§ **PROBLEM DETAILS**: Work out how many lines in the material below hold the word "eine". Write only the number.

§ **DATA SUPPLIED**:

------------------------------------------------------------------------

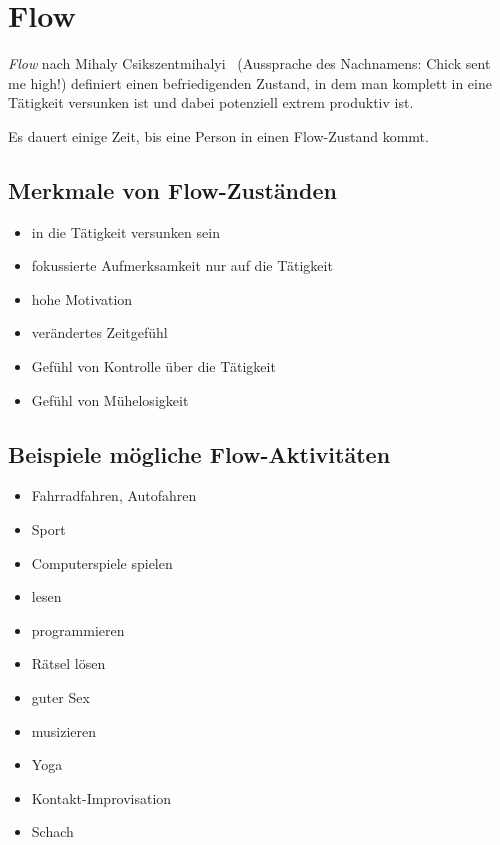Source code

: \section{Flow}
\label{flow}

\emph{Flow} nach Mihaly Csikszentmihalyi~\cite{flow} (Aussprache des Nachnamens: \glqq Chick sent me high!\grqq) definiert einen befriedigenden Zustand, in dem man komplett in eine Tätigkeit versunken ist und dabei potenziell extrem produktiv ist.

Es dauert einige Zeit, bis eine Person in einen Flow-Zustand kommt.

\subsection{Merkmale von Flow-Zuständen}

\begin{itemize}
    \item \glqq in die Tätigkeit versunken sein\grqq
    \item fokussierte Aufmerksamkeit nur auf die Tätigkeit
    \item hohe Motivation
    \item verändertes Zeitgefühl
    \item Gefühl von Kontrolle über die Tätigkeit
    \item Gefühl von Mühelosigkeit
\end{itemize}

\subsection{Beispiele mögliche Flow-Aktivitäten}

\begin{itemize}
    \item Fahrradfahren, Autofahren
    \item Sport
    \item Computerspiele spielen
    \item lesen
    \item programmieren
    \item Rätsel lösen
    \item guter Sex
    \item musizieren
    \item Yoga
    \item Kontakt-Improvisation
    \item Schach
\end{itemize}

------------------------------------------------------------------------

§ **TASK RESPONSE**: 2